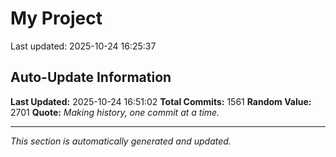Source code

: # My Project


Last updated: 2025-10-24 16:25:37
































































































































































































































































































































































































































































































































































































































































































































































































































































































































































































































































































































































































































































































































































































































































































































































































































































































































































































































































































































































































































## Auto-Update Information

**Last Updated:** 2025-10-24 16:51:02
**Total Commits:** 1561
**Random Value:** 2701
**Quote:** _Making history, one commit at a time._

---
_This section is automatically generated and updated._
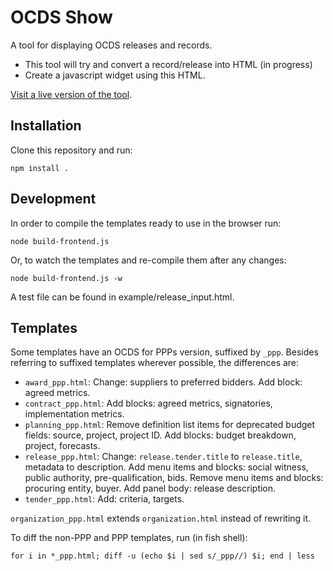# OCDS Show

A tool for displaying OCDS releases and records.

* This tool will try and convert a record/release into HTML (in progress)
* Create a javascript widget using this HTML.

[Visit a live version of the tool](https://open-contracting.github.io/ocds-show/).

## Installation

Clone this repository and run:

    npm install .

## Development

In order to compile the templates ready to use in the browser run:

    node build-frontend.js

Or, to watch the templates and re-compile them after any changes:

    node build-frontend.js -w

A test file can be found in example/release_input.html.

## Templates

Some templates have an OCDS for PPPs version, suffixed by `_ppp`. Besides referring to suffixed templates wherever possible, the differences are:

* `award_ppp.html`: Change: suppliers to preferred bidders. Add block: agreed metrics.
* `contract_ppp.html`: Add blocks: agreed metrics, signatories, implementation metrics.
* `planning_ppp.html`: Remove definition list items for deprecated budget fields: source, project, project ID. Add blocks: budget breakdown, project, forecasts.
* `release_ppp.html`: Change: `release.tender.title` to `release.title`, metadata to description. Add menu items and blocks: social witness, public authority, pre-qualification, bids. Remove menu items and blocks: procuring entity, buyer. Add panel body: release description.
* `tender_ppp.html`: Add: criteria, targets.

`organization_ppp.html` extends `organization.html` instead of rewriting it.

To diff the non-PPP and PPP templates, run (in fish shell):

    for i in *_ppp.html; diff -u (echo $i | sed s/_ppp//) $i; end | less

What this task involves:
An exact copy of every entry, minus the pictures, is what you should return.

Expected answer:
Source code

: # My Project


Last updated: 2025-10-24 16:25:37
































































































































































































































































































































































































































































































































































































































































































































































































































































































































































































































































































































































































































































































































































































































































































































































































































































































































































































































































































































































































































## Auto-Update Information

**Last Updated:** 2025-10-24 16:51:02
**Total Commits:** 1561
**Random Value:** 2701
**Quote:** _Making history, one commit at a time._

---
_This section is automatically generated and updated._
# OCDS Show

A tool for displaying OCDS releases and records.

* This tool will try and convert a record/release into HTML (in progress)
* Create a javascript widget using this HTML.

[Visit a live version of the tool](https://open-contracting.github.io/ocds-show/).

## Installation

Clone this repository and run:

    npm install .

## Development

In order to compile the templates ready to use in the browser run:

    node build-frontend.js

Or, to watch the templates and re-compile them after any changes:

    node build-frontend.js -w

A test file can be found in example/release_input.html.

## Templates

Some templates have an OCDS for PPPs version, suffixed by `_ppp`. Besides referring to suffixed templates wherever possible, the differences are:

* `award_ppp.html`: Change: suppliers to preferred bidders. Add block: agreed metrics.
* `contract_ppp.html`: Add blocks: agreed metrics, signatories, implementation metrics.
* `planning_ppp.html`: Remove definition list items for deprecated budget fields: source, project, project ID. Add blocks: budget breakdown, project, forecasts.
* `release_ppp.html`: Change: `release.tender.title` to `release.title`, metadata to description. Add menu items and blocks: social witness, public authority, pre-qualification, bids. Remove menu items and blocks: procuring entity, buyer. Add panel body: release description.
* `tender_ppp.html`: Add: criteria, targets.

`organization_ppp.html` extends `organization.html` instead of rewriting it.

To diff the non-PPP and PPP templates, run (in fish shell):

    for i in *_ppp.html; diff -u (echo $i | sed s/_ppp//) $i; end | less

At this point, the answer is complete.